◆ **Records from a data collection**

·····

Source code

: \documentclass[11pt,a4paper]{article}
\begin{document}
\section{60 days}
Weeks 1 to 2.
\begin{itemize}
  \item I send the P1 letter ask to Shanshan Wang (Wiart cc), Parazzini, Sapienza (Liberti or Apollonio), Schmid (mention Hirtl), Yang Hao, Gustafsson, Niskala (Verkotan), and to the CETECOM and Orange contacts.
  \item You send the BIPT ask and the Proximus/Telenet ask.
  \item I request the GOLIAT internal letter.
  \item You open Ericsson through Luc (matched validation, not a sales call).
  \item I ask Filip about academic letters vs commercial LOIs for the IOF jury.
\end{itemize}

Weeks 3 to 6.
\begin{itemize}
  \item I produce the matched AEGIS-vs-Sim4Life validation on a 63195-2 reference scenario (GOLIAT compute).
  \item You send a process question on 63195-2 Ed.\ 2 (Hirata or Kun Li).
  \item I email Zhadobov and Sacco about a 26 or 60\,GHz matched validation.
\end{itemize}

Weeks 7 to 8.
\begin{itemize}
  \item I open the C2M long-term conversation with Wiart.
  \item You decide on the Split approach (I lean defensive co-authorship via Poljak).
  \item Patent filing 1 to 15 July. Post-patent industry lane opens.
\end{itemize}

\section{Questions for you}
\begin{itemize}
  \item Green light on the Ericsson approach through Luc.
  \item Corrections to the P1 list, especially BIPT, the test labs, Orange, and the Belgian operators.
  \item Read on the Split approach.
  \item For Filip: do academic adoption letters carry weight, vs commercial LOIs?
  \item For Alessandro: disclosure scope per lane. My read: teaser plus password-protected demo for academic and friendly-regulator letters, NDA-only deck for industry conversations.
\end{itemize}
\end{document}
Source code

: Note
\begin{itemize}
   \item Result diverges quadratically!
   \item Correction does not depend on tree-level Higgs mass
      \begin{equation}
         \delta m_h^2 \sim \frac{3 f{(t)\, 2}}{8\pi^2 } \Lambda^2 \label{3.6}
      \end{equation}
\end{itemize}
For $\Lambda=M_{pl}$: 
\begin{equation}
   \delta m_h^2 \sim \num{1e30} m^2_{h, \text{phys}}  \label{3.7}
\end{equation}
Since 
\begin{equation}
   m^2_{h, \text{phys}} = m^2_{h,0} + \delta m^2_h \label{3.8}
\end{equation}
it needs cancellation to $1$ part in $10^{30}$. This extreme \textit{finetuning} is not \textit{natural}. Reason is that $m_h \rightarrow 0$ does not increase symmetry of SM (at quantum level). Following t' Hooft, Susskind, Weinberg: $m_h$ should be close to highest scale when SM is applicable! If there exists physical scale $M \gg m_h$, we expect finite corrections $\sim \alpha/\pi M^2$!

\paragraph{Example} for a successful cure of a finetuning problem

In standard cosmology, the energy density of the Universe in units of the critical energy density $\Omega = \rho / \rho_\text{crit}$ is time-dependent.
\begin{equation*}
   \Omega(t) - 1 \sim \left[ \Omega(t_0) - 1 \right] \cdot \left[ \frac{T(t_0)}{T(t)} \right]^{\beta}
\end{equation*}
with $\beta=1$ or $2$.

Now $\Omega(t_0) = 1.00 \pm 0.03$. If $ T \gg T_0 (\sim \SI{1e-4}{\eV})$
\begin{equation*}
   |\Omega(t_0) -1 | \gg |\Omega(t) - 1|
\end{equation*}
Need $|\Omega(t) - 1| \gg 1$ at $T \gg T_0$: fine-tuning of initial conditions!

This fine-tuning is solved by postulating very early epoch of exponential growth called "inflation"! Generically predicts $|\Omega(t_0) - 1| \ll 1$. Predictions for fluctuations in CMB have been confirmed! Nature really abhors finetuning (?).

·····

◆ **Task**
Repeat each of the entries above precisely as given.

◆ **Expected answer**
Source code

: \documentclass[11pt,a4paper]{article}
\begin{document}
\section{60 days}
Weeks 1 to 2.
\begin{itemize}
  \item I send the P1 letter ask to Shanshan Wang (Wiart cc), Parazzini, Sapienza (Liberti or Apollonio), Schmid (mention Hirtl), Yang Hao, Gustafsson, Niskala (Verkotan), and to the CETECOM and Orange contacts.
  \item You send the BIPT ask and the Proximus/Telenet ask.
  \item I request the GOLIAT internal letter.
  \item You open Ericsson through Luc (matched validation, not a sales call).
  \item I ask Filip about academic letters vs commercial LOIs for the IOF jury.
\end{itemize}

Weeks 3 to 6.
\begin{itemize}
  \item I produce the matched AEGIS-vs-Sim4Life validation on a 63195-2 reference scenario (GOLIAT compute).
  \item You send a process question on 63195-2 Ed.\ 2 (Hirata or Kun Li).
  \item I email Zhadobov and Sacco about a 26 or 60\,GHz matched validation.
\end{itemize}

Weeks 7 to 8.
\begin{itemize}
  \item I open the C2M long-term conversation with Wiart.
  \item You decide on the Split approach (I lean defensive co-authorship via Poljak).
  \item Patent filing 1 to 15 July. Post-patent industry lane opens.
\end{itemize}

\section{Questions for you}
\begin{itemize}
  \item Green light on the Ericsson approach through Luc.
  \item Corrections to the P1 list, especially BIPT, the test labs, Orange, and the Belgian operators.
  \item Read on the Split approach.
  \item For Filip: do academic adoption letters carry weight, vs commercial LOIs?
  \item For Alessandro: disclosure scope per lane. My read: teaser plus password-protected demo for academic and friendly-regulator letters, NDA-only deck for industry conversations.
\end{itemize}
\end{document}
Source code

: Note
\begin{itemize}
   \item Result diverges quadratically!
   \item Correction does not depend on tree-level Higgs mass
      \begin{equation}
         \delta m_h^2 \sim \frac{3 f{(t)\, 2}}{8\pi^2 } \Lambda^2 \label{3.6}
      \end{equation}
\end{itemize}
For $\Lambda=M_{pl}$: 
\begin{equation}
   \delta m_h^2 \sim \num{1e30} m^2_{h, \text{phys}}  \label{3.7}
\end{equation}
Since 
\begin{equation}
   m^2_{h, \text{phys}} = m^2_{h,0} + \delta m^2_h \label{3.8}
\end{equation}
it needs cancellation to $1$ part in $10^{30}$. This extreme \textit{finetuning} is not \textit{natural}. Reason is that $m_h \rightarrow 0$ does not increase symmetry of SM (at quantum level). Following t' Hooft, Susskind, Weinberg: $m_h$ should be close to highest scale when SM is applicable! If there exists physical scale $M \gg m_h$, we expect finite corrections $\sim \alpha/\pi M^2$!

\paragraph{Example} for a successful cure of a finetuning problem

In standard cosmology, the energy density of the Universe in units of the critical energy density $\Omega = \rho / \rho_\text{crit}$ is time-dependent.
\begin{equation*}
   \Omega(t) - 1 \sim \left[ \Omega(t_0) - 1 \right] \cdot \left[ \frac{T(t_0)}{T(t)} \right]^{\beta}
\end{equation*}
with $\beta=1$ or $2$.

Now $\Omega(t_0) = 1.00 \pm 0.03$. If $ T \gg T_0 (\sim \SI{1e-4}{\eV})$
\begin{equation*}
   |\Omega(t_0) -1 | \gg |\Omega(t) - 1|
\end{equation*}
Need $|\Omega(t) - 1| \gg 1$ at $T \gg T_0$: fine-tuning of initial conditions!

This fine-tuning is solved by postulating very early epoch of exponential growth called "inflation"! Generically predicts $|\Omega(t_0) - 1| \ll 1$. Predictions for fluctuations in CMB have been confirmed! Nature really abhors finetuning (?).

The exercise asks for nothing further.